DATA SHOWN Block Start

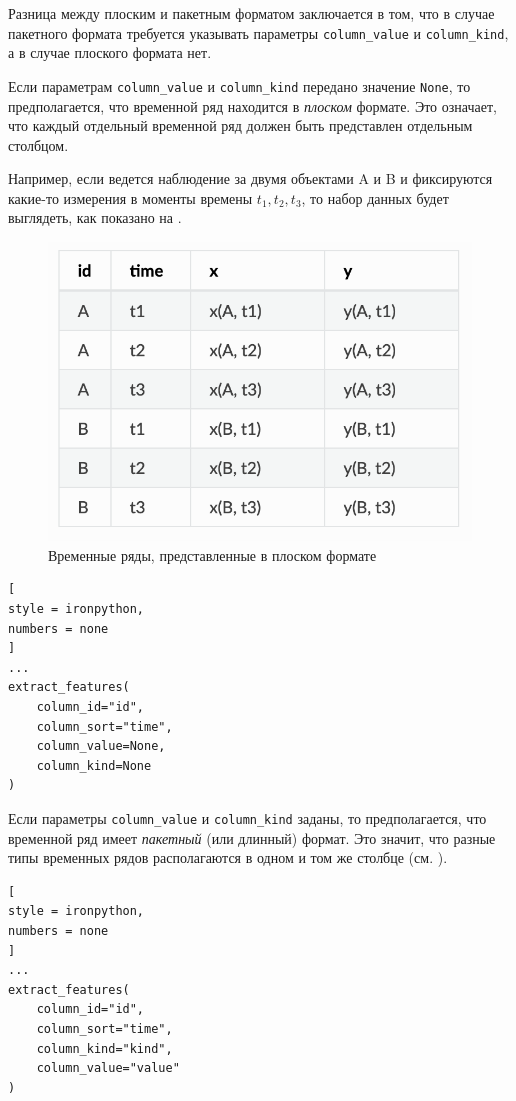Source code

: \documentclass[%
	11pt,
	a4paper,
	utf8,
		]{article}
\begin{document}
Разница между плоским и пакетным форматом заключается в том, что в случае пакетного формата требуется указывать параметры \texttt{column\_value} и \texttt{column\_kind}, а в случае плоского формата нет.

Если параметрам \texttt{column\_value} и \texttt{column\_kind} передано значение \texttt{None}, то предполагается, что временной ряд находится в \emph{плоском} формате. Это означает, что каждый отдельный временной ряд должен быть представлен отдельным столбцом.

Например, если ведется наблюдение за двумя объектами A и B и фиксируются какие-то измерения в моменты времены $ t_1, t_2, t_3 $, то набор данных будет выглядеть, как показано на .

\begin{figure}[h]
	\centering
	\includegraphics[scale=0.25]{figures/flat_df_ts.png}
	\caption{ Временные ряды, представленные в плоском формате }\label{fig:flat_df_ts}
\end{figure}

\begin{lstlisting}[
style = ironpython,
numbers = none
]
...
extract_features(
    column_id="id",
    column_sort="time",
    column_value=None,
    column_kind=None
)
\end{lstlisting}

Если параметры \texttt{column\_value} и \texttt{column\_kind} заданы, то предполагается, что временной ряд имеет \emph{пакетный} (или длинный) формат. Это значит, что разные типы временных рядов располагаются в одном и том же столбце (см. ).

\begin{lstlisting}[
style = ironpython,
numbers = none	
]
...
extract_features(
    column_id="id",
    column_sort="time",
    column_kind="kind",
    column_value="value"
)
\end{lstlisting}
\end{document}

DATA SHOWN Block End

• WHAT THE TASK REQUIRES: Only the pictures may be dropped; print every record exactly as given.

• WRITTEN ANSWER:
Source code

: \documentclass[%
	11pt,
	a4paper,
	utf8,
		]{article}
\begin{document}
Разница между плоским и пакетным форматом заключается в том, что в случае пакетного формата требуется указывать параметры \texttt{column\_value} и \texttt{column\_kind}, а в случае плоского формата нет.

Если параметрам \texttt{column\_value} и \texttt{column\_kind} передано значение \texttt{None}, то предполагается, что временной ряд находится в \emph{плоском} формате. Это означает, что каждый отдельный временной ряд должен быть представлен отдельным столбцом.

Например, если ведется наблюдение за двумя объектами A и B и фиксируются какие-то измерения в моменты времены $ t_1, t_2, t_3 $, то набор данных будет выглядеть, как показано на .

\begin{figure}[h]
	\centering
	\includegraphics[scale=0.25]{figures/flat_df_ts.png}
	\caption{ Временные ряды, представленные в плоском формате }\label{fig:flat_df_ts}
\end{figure}

\begin{lstlisting}[
style = ironpython,
numbers = none
]
...
extract_features(
    column_id="id",
    column_sort="time",
    column_value=None,
    column_kind=None
)
\end{lstlisting}

Если параметры \texttt{column\_value} и \texttt{column\_kind} заданы, то предполагается, что временной ряд имеет \emph{пакетный} (или длинный) формат. Это значит, что разные типы временных рядов располагаются в одном и том же столбце (см. ).

\begin{lstlisting}[
style = ironpython,
numbers = none	
]
...
extract_features(
    column_id="id",
    column_sort="time",
    column_kind="kind",
    column_value="value"
)
\end{lstlisting}
\end{document}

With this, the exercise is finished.